= What to do =
Each record that follows is to be duplicated exactly, though its pictures are not.

--- START ---

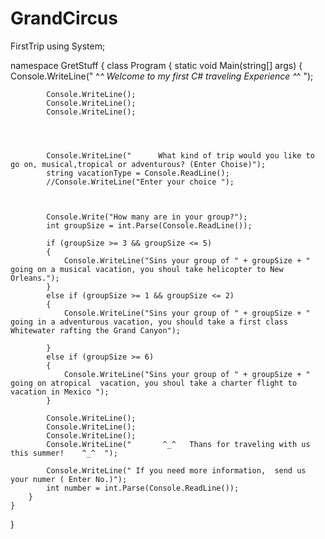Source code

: # GrandCircus
FirstTrip
using System;

namespace GretStuff 
{
    class Program
    {
        static void Main(string[] args)
        {
            Console.WriteLine("               ^_^   Welcome to my first C# traveling Experience     ^_^           ");





            Console.WriteLine();
            Console.WriteLine();
            Console.WriteLine();




            Console.WriteLine("      What kind of trip would you like to go on, musical,tropical or adventurous? (Enter Choise)");
            string vacationType = Console.ReadLine();
            //Console.WriteLine("Enter your choice ");



            Console.Write("How many are in your group?");
            int groupSize = int.Parse(Console.ReadLine());

            if (groupSize >= 3 && groupSize <= 5)
            {
                Console.WriteLine("Sins your group of " + groupSize + " going on a musical vacation, you shoul take helicopter to New Orleans.");
            }
            else if (groupSize >= 1 && groupSize <= 2)
            {
                Console.WriteLine("Sins your group of " + groupSize + "  going in a adventurous vacation, you should take a first class Whitewater rafting the Grand Canyon");

            }
            else if (groupSize >= 6)
            {
                Console.WriteLine("Sins your group of " + groupSize + "  going on atropical  vacation, you shoul take a charter flight to vacation in Mexico ");
            }

            Console.WriteLine();
            Console.WriteLine();
            Console.WriteLine();
            Console.WriteLine("       ^_^   Thans for traveling with us this summer!    ^_^  ");

            Console.WriteLine(" If you need more information,  send us your numer ( Enter No.)");
            int number = int.Parse(Console.ReadLine());
        }
    }
}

--- END ---

= Response for this exercise =
Source code

: # GrandCircus
FirstTrip
using System;

namespace GretStuff 
{
    class Program
    {
        static void Main(string[] args)
        {
            Console.WriteLine("               ^_^   Welcome to my first C# traveling Experience     ^_^           ");





            Console.WriteLine();
            Console.WriteLine();
            Console.WriteLine();




            Console.WriteLine("      What kind of trip would you like to go on, musical,tropical or adventurous? (Enter Choise)");
            string vacationType = Console.ReadLine();
            //Console.WriteLine("Enter your choice ");



            Console.Write("How many are in your group?");
            int groupSize = int.Parse(Console.ReadLine());

            if (groupSize >= 3 && groupSize <= 5)
            {
                Console.WriteLine("Sins your group of " + groupSize + " going on a musical vacation, you shoul take helicopter to New Orleans.");
            }
            else if (groupSize >= 1 && groupSize <= 2)
            {
                Console.WriteLine("Sins your group of " + groupSize + "  going in a adventurous vacation, you should take a first class Whitewater rafting the Grand Canyon");

            }
            else if (groupSize >= 6)
            {
                Console.WriteLine("Sins your group of " + groupSize + "  going on atropical  vacation, you shoul take a charter flight to vacation in Mexico ");
            }

            Console.WriteLine();
            Console.WriteLine();
            Console.WriteLine();
            Console.WriteLine("       ^_^   Thans for traveling with us this summer!    ^_^  ");

            Console.WriteLine(" If you need more information,  send us your numer ( Enter No.)");
            int number = int.Parse(Console.ReadLine());
        }
    }
}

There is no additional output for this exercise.